Re: The disappearing sys_call_table export.

From: Terje Eggestad (terje.eggestad@scali.com)
Date: Mon May 05 2003 - 06:23:19 EST


On Mon, 2003-05-05 at 12:25, Christoph Hellwig wrote:
> On Mon, May 05, 2003 at 11:33:36AM +0200, Terje Eggestad wrote:
> > 1. performance is everything.
>
> then Linux is the wrong OS for you :)
>

Strangely enough not. You just have to try and stay out of the kernel as
much as possible ;-)

Of course some idiot sold the total-cost-of-ownership thingy of linux to
the customers. What they really need is a OS/360...
  
> > 2. We're making a MPI library, and as such we don't have any control
> > with the application.
>
> I can't remember that the MPI spec tells anything about intercepting
> syscalls..
>

It's says quite a bit about what memory can be used for comm buffers.

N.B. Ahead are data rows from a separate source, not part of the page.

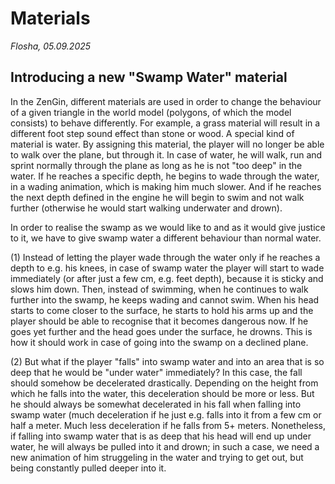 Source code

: # Materials

*Flosha, 05.09.2025*


## Introducing a new "Swamp Water" material

In the ZenGin, different materials are used in order to change the behaviour of a given triangle in the world model (polygons, of which the model consists) to behave differently. For example, a grass material will result in a different foot step sound effect than stone or wood. A special kind of material is water. By assigning this material, the player will no longer be able to walk over the plane, but through it. In case of water, he will walk, run and sprint normally through the plane as long as he is not "too deep" in the water. If he reaches a specific depth, he begins to wade through the water, in a wading animation, which is making him much slower. And if he reaches the next depth defined in the engine he will begin to swim and not walk further (otherwise he would start walking underwater and drown). 

In order to realise the swamp as we would like to and as it would give justice to it, we have to give swamp water a different behaviour than normal water. 

(1) Instead of letting the player wade through the water only if he reaches a depth to e.g. his knees, in case of swamp water the player will start to wade immediately (or after just a few cm, e.g. feet depth), because it is sticky and slows him down. Then, instead of swimming, when he continues to walk further into the swamp, he keeps wading and cannot swim. When his head starts to come closer to the surface, he starts to hold his arms up and the player should be able to recognise that it becomes dangerous now. If he goes yet further and the head goes under the surface, he drowns. This is how it should work in case of going into the swamp on a declined plane. 

(2) But what if the player "falls" into swamp water and into an area that is so deep that he would be "under water" immediately? In this case, the fall should somehow be decelerated drastically. Depending on the height from which he falls into the water, this deceleration should be more or less. But he should always be somewhat decelerated in his fall when falling into swamp water (much deceleration if he just e.g. falls into it from a few cm or half a meter. Much less deceleration if he falls from 5+ meters. Nonetheless, if falling into swamp water that is as deep that his head will end up under water, he will always be pulled into it and drown; in such a case, we need a new animation of him struggeling in the water and trying to get out, but being constantly pulled deeper into it. 

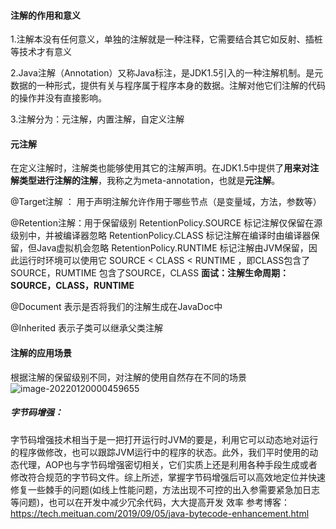 #### 注解的作用和意义

1.注解本没有任何意义，单独的注解就是一种注释，它需要结合其它如反射、插桩等技术才有意义

2.Java注解（Annotation）又称Java标注，是JDK1.5引入的一种注解机制。是元数据的一种形式，提供有关与程序属于程序本身的数据。注解对他它们注解的代码的操作并没有直接影响。

3.注解分为：元注解，内置注解，自定义注解



#### 元注解

在定义注解时，注解类也能够使用其它的注解声明。在JDK1.5中提供了**用来对注解类型进行注解的注解**，我称之为meta-annotation，也就是**元注解**。

@Target注解 ： 用于声明注解允许作用于哪些节点（是变量域，方法，参数等）

@Retention注解：用于保留级别
RetentionPolicy.SOURCE 标记注解仅保留在源级别中，并被编译器忽略
RetentionPolicy.CLASS 标记注解在编译时由编译器保留，但Java虚拟机会忽略
RetentionPolicy.RUNTIME 标记注解由JVM保留，因此运行时环境可以使用它
SOURCE < CLASS < RUNTIME ，即CLASS包含了SOURCE，RUMTIME 包含了SOURCE，CLASS
**面试：注解生命周期：SOURCE，CLASS，RUNTIME**

@Document 表示是否将我们的注解生成在JavaDoc中

@Inherited 表示子类可以继承父类注解



#### 注解的应用场景 

根据注解的保留级别不同，对注解的使用自然存在不同的场景
![image-20220120000459655](C:\Users\asus\Desktop\image-20220120000459655.png)



##### 字节码增强：

字节码增强技术相当于是一把打开运行时JVM的要是，利用它可以动态地对运行的程序做修改，也可以跟踪JVM运行中的程序的状态。此外，我们平时使用的动态代理，AOP也与字节码增强密切相关，它们实质上还是利用各种手段生成或者修改符合规范的字节码文件。综上所述，掌握字节码增强后可以高效地定位并快速修复一些棘手的问题(如线上性能问题，方法出现不可控的出入参需要紧急加日志等问题)，也可以在开发中减少冗余代码，大大提高开发 效率 
参考博客：https://tech.meituan.com/2019/09/05/java-bytecode-enhancement.html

> > 3b. the performance loss from copying from a receive area to the
> > userspace buffer is unacceptable.
> > 3c. It's therefore necessary for HW to access user pages.
> > 4. In order to to 3, the user pages must be pinned down.
> > 5. the way MPI is written, it's not using a special malloc() to allocate
> > the send receive buffers. It can't since it would break language binding
> > to fortran. Thus ANY writeable user page may be used.
>
> so use get_user_pages.

Let me clearify: pinning pages are not, repeat not a problem.

The problem occur when you
1. pinn a buffer
2. sbrk(-n) or munmap() (usually thru free()) the area the buffer
3. a new malloc() resulting in a sbrk(+n) or mmap()
4. then my new buffer has the exactly same virtual address as the prev.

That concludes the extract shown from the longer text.